=== Required action ===
Count how many lines below contain the word "multiple", then give that number alone.

============

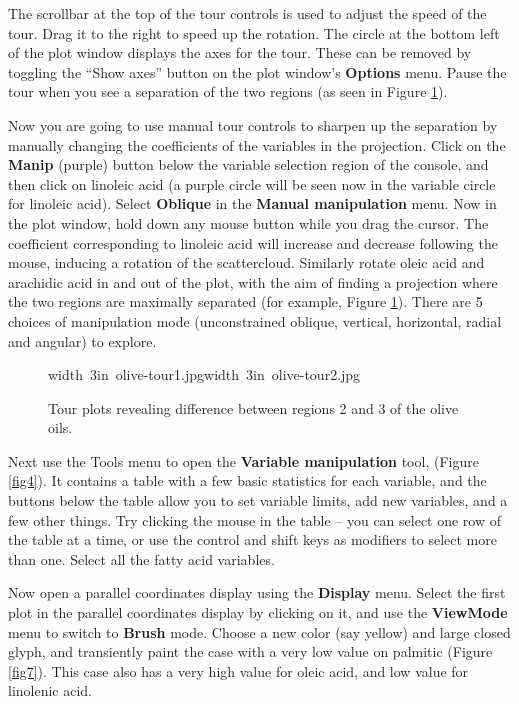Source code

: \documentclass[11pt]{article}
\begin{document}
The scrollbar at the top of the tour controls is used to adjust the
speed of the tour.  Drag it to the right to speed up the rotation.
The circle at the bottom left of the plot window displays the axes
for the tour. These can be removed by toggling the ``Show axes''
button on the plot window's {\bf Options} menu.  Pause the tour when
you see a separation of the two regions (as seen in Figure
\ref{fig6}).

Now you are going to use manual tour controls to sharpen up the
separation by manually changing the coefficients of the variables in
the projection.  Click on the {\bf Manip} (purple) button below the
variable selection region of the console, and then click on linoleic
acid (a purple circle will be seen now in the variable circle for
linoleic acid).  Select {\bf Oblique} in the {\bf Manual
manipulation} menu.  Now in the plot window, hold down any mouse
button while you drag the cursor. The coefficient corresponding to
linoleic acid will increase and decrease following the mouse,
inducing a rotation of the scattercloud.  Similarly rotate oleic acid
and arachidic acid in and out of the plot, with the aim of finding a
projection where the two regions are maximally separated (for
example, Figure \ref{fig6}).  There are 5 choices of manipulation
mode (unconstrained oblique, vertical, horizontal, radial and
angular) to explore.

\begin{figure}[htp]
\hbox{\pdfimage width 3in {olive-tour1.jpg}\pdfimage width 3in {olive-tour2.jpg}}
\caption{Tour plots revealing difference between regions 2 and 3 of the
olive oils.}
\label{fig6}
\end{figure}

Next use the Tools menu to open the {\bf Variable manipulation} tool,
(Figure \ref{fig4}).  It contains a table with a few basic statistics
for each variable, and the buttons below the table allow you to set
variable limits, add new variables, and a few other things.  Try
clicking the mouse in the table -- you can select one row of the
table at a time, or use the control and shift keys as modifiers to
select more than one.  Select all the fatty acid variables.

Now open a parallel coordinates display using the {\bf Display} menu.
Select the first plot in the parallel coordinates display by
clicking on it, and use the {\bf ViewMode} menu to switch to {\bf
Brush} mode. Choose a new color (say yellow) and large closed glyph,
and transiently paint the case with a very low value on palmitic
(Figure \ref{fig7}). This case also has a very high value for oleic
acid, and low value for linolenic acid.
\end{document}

============

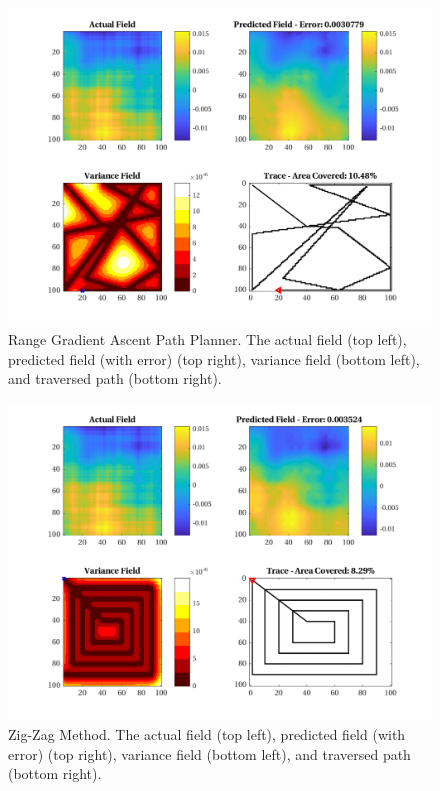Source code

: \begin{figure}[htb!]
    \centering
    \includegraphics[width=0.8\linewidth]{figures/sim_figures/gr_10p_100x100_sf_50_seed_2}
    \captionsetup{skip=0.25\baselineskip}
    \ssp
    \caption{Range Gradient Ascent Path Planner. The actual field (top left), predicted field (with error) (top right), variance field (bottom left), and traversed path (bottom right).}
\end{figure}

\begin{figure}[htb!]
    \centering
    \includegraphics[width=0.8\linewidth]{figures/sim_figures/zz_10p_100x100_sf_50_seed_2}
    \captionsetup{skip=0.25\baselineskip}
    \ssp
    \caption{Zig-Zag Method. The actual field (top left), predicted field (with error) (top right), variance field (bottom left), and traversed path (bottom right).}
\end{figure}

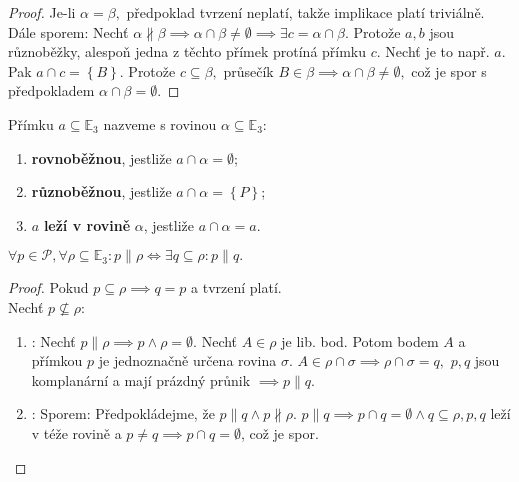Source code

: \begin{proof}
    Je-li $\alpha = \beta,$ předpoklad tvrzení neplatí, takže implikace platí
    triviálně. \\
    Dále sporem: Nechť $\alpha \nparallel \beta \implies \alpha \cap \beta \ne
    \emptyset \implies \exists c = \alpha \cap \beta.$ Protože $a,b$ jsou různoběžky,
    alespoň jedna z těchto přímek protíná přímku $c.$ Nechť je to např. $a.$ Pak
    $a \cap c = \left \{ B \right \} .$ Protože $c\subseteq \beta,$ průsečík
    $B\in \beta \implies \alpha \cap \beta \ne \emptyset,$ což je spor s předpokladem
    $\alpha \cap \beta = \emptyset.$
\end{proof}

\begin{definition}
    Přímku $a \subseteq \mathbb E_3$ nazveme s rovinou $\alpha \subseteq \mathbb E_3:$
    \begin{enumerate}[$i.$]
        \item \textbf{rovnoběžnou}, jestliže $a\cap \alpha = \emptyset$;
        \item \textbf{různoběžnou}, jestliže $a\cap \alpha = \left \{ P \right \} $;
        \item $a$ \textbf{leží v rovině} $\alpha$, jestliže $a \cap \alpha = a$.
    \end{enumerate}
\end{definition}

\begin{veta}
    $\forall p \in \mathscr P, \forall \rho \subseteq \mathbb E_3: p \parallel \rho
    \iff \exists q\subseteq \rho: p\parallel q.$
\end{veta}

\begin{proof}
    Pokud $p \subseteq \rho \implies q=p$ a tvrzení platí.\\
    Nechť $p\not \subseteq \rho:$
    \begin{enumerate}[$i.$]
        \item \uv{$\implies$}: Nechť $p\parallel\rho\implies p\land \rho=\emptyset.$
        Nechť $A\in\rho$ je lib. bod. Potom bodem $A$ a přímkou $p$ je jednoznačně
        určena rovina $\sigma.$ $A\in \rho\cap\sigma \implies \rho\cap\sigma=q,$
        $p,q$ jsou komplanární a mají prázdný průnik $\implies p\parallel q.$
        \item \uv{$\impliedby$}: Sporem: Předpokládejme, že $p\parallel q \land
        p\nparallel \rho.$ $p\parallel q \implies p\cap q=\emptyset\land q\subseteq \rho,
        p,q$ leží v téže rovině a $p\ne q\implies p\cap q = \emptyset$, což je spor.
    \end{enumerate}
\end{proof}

============

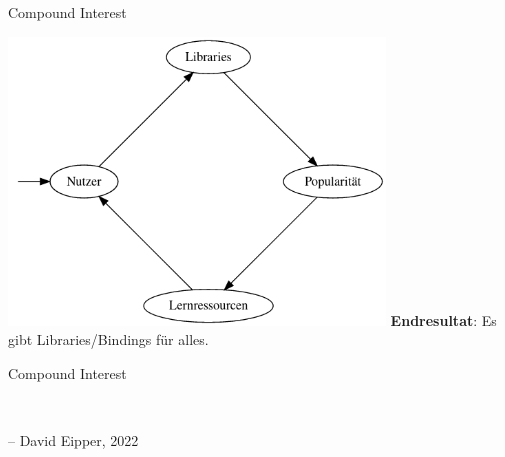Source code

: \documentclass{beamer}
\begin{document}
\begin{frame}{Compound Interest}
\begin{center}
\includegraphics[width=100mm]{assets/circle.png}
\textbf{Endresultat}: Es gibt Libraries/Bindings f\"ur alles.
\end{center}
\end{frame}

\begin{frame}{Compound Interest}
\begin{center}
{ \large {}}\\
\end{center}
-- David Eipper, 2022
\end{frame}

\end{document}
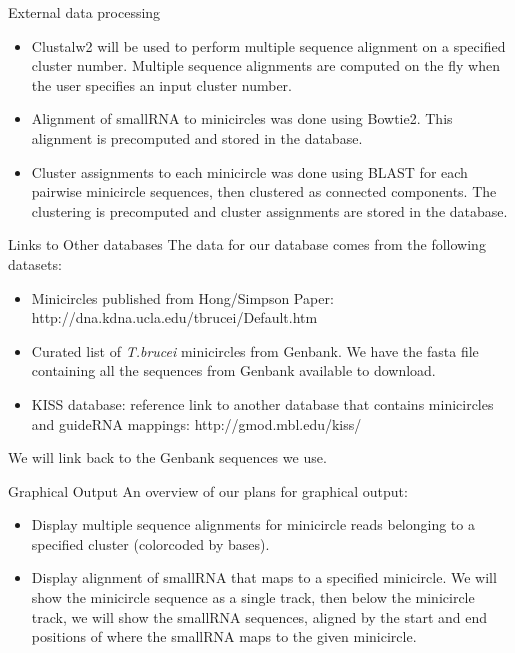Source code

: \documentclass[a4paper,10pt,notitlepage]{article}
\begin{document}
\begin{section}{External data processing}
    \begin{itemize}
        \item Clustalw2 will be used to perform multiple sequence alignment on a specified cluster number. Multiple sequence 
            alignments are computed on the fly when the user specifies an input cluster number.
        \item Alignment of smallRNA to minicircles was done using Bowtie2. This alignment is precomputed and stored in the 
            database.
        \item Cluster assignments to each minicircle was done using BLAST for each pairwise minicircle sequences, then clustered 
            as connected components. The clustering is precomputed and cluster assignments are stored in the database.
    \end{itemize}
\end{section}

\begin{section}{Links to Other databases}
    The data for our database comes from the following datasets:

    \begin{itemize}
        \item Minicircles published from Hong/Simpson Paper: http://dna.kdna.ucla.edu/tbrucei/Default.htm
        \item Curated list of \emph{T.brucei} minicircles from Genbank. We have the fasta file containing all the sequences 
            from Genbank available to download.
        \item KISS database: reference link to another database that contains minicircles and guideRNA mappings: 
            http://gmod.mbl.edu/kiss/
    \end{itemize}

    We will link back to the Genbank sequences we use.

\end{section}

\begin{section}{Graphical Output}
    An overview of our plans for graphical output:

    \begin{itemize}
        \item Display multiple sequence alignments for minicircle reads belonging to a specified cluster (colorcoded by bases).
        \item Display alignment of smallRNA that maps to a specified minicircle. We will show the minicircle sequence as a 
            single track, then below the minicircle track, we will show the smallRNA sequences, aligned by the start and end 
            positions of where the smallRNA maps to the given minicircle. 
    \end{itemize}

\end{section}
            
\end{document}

============

=== Output of the exercise ===
2